A theoretical study of the impact of anthropogenic CCN on the dynamics of deep convective clouds in the EPIC region

Clouds are important components of the climate system as they affect the Earth's albedo and they participate in the hydrological cycle. One of the largest uncertainties in climate modeling is related to the parameterization of convective processes and, in particular, the question of how anthropogenic emissions may affect the different types of clouds is still open. Most research has been devoted to warm stratocumulus clouds, and only recently some studies incorporate changes in cirrus and mixed phase clouds. Emissions of gases and particles in industrial and urban regions may affect the microphysics and dynamics of clouds developing near and downwind of said emissions.

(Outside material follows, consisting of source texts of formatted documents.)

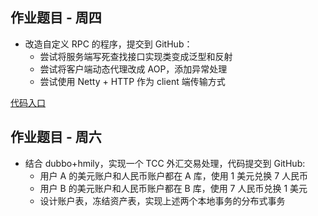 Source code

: ## 作业题目 - 周四

* 改造自定义 RPC 的程序，提交到 GitHub：
    * 尝试将服务端写死查找接口实现类变成泛型和反射
    * 尝试将客户端动态代理改成 AOP，添加异常处理
    * 尝试使用 Netty + HTTP 作为 client 端传输方式
  
[代码入口](./week09_thurs_assignment_03/)

## 作业题目 - 周六
* 结合 dubbo+hmily，实现一个 TCC 外汇交易处理，代码提交到 GitHub:
  * 用户 A 的美元账户和人民币账户都在 A 库，使用 1 美元兑换 7 人民币
  * 用户 B 的美元账户和人民币账户都在 B 库，使用 7 人民币兑换 1 美元
  * 设计账户表，冻结资产表，实现上述两个本地事务的分布式事务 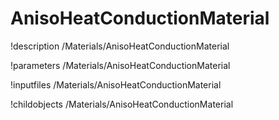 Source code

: <!-- MOOSE Documentation Stub: Remove this when content is added. -->

# AnisoHeatConductionMaterial
!description /Materials/AnisoHeatConductionMaterial

!parameters /Materials/AnisoHeatConductionMaterial

!inputfiles /Materials/AnisoHeatConductionMaterial

!childobjects /Materials/AnisoHeatConductionMaterial
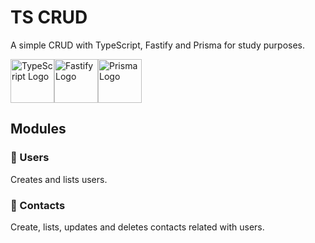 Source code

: # TS CRUD

A simple CRUD with TypeScript, Fastify and Prisma for study purposes.

<div style="display: flex; flex-direction: row; row-gap: 20px;">
  <img src="https://cdn.jsdelivr.net/gh/devicons/devicon@latest/icons/typescript/typescript-original.svg" alt="TypeScript Logo" style="height: 70px; width:70px;" />
  <img src="https://cdn.jsdelivr.net/gh/devicons/devicon@latest/icons/fastify/fastify-plain.svg" alt=" Fastify Logo" style="height: 70px; width:70px;" />
  <img src="https://cdn.jsdelivr.net/gh/devicons/devicon@latest/icons/prisma/prisma-original.svg" alt="Prisma Logo" style="height: 70px; width:70px;" />
</div>

## Modules

### 👥 Users

Creates and lists users.

### 📒 Contacts

Create, lists, updates and deletes contacts related with users.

In this study we have introduced changes in the parameterization of the autoconversion and accretion processes in the Advanced Regional Prediction System (ARPS, developed at the Center for the Analysis and Prediction of Storm at the University of Oklahoma). The CCN used in the model were obtained from in situ observations by the instrumented C-130 (NSF, operated by NCAR), during the East Pacific Investigations of Climate (EPIC). Three cases were selected, in two of which there was evidence that the CCN were modified by anthropogenic influence. The spectra were then incorporated as initial droplet distributions for the simulations. The thermodynamic soundings were obtained from radiosondes deployed from the Ron Brown oceanographic ship stationed at 10 N and 95 W, during EPIC. These results indicate that the dynamics of the deep, mixed phase clouds simulated is sensitive to the input of large concentrations of anthropogenic CCN. The precipitation development is delayed in the simulations when more CCN are included. These results are in agreement with observations of the precipitation spectra from the C-130, that had indicated the absence of large droplets in the most polluted situation. Nevertheless, some other simulations with higher instability in the environment indicate a substantially reduced sensitivity.